__EXERCISE__. Reproduce only the stretch of entries below that begins at the first line and ends at the line holding "[SkillsMatter](https://skillsmatter.com/explore?q=clojure).".

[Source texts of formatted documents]
========

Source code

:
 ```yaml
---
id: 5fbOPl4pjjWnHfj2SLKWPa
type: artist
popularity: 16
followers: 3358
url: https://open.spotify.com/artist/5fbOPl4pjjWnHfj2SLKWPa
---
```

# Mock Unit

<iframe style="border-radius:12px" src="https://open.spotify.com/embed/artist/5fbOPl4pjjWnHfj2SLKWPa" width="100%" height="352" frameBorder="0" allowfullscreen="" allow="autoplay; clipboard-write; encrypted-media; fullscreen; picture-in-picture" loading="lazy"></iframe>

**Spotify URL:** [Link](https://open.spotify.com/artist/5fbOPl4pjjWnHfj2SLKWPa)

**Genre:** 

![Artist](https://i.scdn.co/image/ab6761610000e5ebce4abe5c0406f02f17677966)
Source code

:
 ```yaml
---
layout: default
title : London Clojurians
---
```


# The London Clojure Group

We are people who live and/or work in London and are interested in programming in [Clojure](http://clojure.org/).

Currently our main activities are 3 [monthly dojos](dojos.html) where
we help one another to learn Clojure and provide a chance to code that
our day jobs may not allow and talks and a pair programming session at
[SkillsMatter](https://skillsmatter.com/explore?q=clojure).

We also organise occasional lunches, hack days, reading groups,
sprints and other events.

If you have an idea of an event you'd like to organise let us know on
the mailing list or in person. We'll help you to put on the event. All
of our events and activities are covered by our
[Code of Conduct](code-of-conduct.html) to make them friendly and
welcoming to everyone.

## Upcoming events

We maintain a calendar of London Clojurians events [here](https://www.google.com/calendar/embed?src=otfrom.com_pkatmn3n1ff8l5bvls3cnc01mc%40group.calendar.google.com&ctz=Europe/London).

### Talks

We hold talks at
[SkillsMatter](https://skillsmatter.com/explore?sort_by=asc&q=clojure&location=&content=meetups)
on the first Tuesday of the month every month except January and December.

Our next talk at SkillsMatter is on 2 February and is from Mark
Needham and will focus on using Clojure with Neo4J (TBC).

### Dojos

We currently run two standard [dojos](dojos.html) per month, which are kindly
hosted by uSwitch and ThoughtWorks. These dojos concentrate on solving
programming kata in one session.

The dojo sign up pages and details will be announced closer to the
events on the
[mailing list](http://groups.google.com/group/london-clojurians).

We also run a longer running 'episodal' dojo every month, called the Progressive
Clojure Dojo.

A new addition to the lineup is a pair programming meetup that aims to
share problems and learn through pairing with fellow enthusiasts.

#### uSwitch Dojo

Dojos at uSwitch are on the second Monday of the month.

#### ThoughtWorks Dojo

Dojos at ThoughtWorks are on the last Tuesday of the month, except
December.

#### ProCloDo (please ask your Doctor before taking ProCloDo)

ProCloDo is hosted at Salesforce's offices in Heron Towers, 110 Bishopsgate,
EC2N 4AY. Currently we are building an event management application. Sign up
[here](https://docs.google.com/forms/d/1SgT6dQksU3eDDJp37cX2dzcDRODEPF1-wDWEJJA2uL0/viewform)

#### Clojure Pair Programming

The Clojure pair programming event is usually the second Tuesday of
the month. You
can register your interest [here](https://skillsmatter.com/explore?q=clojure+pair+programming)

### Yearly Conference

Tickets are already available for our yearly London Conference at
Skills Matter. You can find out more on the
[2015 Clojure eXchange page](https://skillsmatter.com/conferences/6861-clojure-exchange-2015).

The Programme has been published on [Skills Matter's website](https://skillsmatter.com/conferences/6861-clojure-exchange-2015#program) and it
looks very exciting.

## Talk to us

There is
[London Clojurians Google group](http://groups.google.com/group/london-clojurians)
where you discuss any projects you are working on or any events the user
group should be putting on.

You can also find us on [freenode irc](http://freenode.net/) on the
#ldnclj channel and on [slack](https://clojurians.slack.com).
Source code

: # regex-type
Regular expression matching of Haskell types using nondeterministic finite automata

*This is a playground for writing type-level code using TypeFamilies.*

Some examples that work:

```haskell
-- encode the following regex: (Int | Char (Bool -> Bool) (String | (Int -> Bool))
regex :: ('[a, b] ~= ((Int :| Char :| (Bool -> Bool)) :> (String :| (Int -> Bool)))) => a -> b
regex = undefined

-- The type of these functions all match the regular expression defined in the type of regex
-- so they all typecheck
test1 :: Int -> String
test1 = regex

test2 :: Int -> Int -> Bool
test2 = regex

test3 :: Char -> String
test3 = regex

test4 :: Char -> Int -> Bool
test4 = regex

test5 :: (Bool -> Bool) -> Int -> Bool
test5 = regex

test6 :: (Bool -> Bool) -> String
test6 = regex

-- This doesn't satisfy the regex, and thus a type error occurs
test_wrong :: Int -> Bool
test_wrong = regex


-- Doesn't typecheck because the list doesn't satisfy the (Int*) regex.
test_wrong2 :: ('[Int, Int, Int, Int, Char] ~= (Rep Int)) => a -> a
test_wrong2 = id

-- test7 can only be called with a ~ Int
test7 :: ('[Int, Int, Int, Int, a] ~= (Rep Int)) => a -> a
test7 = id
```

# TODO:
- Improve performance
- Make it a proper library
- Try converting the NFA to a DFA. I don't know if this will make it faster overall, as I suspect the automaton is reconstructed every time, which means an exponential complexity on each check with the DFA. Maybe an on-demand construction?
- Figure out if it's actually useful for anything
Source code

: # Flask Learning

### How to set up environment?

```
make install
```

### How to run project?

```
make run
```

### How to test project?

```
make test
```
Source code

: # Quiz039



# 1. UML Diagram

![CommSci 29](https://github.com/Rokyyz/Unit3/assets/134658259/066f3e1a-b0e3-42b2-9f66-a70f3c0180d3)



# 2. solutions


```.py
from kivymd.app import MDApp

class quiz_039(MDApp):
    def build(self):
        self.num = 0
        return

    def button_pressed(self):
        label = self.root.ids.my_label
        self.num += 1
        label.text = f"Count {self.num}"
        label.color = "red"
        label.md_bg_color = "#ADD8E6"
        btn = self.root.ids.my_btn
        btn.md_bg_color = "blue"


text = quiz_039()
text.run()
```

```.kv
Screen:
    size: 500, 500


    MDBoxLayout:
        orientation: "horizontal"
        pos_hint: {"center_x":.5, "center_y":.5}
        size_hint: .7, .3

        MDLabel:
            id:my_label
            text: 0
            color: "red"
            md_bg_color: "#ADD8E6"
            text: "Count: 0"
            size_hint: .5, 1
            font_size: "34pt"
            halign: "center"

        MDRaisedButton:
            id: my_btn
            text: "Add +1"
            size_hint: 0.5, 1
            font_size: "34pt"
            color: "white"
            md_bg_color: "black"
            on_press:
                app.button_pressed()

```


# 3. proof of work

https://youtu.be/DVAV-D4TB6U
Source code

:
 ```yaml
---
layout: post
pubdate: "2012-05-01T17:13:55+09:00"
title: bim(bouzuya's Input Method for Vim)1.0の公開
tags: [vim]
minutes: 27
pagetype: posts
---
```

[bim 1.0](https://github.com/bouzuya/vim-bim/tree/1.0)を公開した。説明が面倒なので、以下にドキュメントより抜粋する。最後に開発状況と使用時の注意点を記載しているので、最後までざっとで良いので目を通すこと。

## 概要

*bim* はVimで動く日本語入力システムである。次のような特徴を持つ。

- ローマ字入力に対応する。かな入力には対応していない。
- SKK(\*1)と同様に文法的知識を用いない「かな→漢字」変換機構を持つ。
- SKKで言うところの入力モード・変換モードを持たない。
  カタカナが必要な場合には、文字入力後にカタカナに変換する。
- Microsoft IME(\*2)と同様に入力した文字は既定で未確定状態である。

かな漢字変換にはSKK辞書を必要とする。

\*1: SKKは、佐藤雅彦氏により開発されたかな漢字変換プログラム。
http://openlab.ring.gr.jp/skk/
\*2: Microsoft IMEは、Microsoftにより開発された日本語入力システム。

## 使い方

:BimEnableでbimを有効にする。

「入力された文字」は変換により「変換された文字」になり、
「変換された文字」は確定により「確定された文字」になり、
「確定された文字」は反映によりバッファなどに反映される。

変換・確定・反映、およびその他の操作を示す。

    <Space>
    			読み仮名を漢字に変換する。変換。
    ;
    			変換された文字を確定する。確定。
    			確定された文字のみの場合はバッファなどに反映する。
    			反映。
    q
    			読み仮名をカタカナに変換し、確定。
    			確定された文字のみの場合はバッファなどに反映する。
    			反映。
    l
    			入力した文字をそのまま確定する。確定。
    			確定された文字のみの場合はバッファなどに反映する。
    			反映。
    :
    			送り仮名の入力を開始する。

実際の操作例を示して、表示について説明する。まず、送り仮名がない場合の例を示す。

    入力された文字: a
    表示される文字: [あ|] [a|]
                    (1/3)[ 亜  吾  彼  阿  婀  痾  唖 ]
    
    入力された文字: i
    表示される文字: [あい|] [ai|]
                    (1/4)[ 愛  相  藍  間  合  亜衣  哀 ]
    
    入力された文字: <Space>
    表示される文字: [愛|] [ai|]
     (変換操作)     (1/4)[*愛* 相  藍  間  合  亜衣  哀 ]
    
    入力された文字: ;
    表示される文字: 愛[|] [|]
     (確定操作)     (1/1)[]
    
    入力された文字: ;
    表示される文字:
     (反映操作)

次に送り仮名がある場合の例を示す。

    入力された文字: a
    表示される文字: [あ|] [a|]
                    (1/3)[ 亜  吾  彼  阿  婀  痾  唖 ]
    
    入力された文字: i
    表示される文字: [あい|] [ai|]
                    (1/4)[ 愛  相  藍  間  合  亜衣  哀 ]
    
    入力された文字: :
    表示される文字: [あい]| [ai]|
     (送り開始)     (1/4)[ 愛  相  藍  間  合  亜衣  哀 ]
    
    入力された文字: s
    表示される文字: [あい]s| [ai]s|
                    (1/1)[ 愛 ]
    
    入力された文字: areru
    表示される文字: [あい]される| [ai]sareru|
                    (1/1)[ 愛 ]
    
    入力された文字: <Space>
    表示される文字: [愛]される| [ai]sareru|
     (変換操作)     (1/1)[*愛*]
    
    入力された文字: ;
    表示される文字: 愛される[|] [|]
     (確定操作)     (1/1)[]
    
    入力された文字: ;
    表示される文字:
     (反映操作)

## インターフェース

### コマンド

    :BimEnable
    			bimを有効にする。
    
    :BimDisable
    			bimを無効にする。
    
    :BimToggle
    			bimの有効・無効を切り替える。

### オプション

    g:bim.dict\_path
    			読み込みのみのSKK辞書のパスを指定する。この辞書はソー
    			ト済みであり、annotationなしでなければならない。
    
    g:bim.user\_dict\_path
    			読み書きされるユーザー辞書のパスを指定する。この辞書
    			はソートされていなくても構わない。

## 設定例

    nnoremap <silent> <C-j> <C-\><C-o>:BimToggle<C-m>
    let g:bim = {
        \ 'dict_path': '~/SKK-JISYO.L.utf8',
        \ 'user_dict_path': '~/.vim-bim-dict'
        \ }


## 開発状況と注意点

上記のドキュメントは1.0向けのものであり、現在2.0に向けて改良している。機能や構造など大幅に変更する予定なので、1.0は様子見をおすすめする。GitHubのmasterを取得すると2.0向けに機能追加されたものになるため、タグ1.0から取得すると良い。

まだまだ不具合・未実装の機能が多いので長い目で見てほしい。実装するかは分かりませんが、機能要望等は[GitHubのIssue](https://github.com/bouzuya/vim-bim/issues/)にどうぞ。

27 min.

========

__ANSWER SPACE__.
Source code

:
 ```yaml
---
id: 5fbOPl4pjjWnHfj2SLKWPa
type: artist
popularity: 16
followers: 3358
url: https://open.spotify.com/artist/5fbOPl4pjjWnHfj2SLKWPa
---
```

# Mock Unit

<iframe style="border-radius:12px" src="https://open.spotify.com/embed/artist/5fbOPl4pjjWnHfj2SLKWPa" width="100%" height="352" frameBorder="0" allowfullscreen="" allow="autoplay; clipboard-write; encrypted-media; fullscreen; picture-in-picture" loading="lazy"></iframe>

**Spotify URL:** [Link](https://open.spotify.com/artist/5fbOPl4pjjWnHfj2SLKWPa)

**Genre:** 

![Artist](https://i.scdn.co/image/ab6761610000e5ebce4abe5c0406f02f17677966)
Source code

:
 ```yaml
---
layout: default
title : London Clojurians
---
```


# The London Clojure Group

We are people who live and/or work in London and are interested in programming in [Clojure](http://clojure.org/).

Currently our main activities are 3 [monthly dojos](dojos.html) where
we help one another to learn Clojure and provide a chance to code that
our day jobs may not allow and talks and a pair programming session at
[SkillsMatter](https://skillsmatter.com/explore?q=clojure).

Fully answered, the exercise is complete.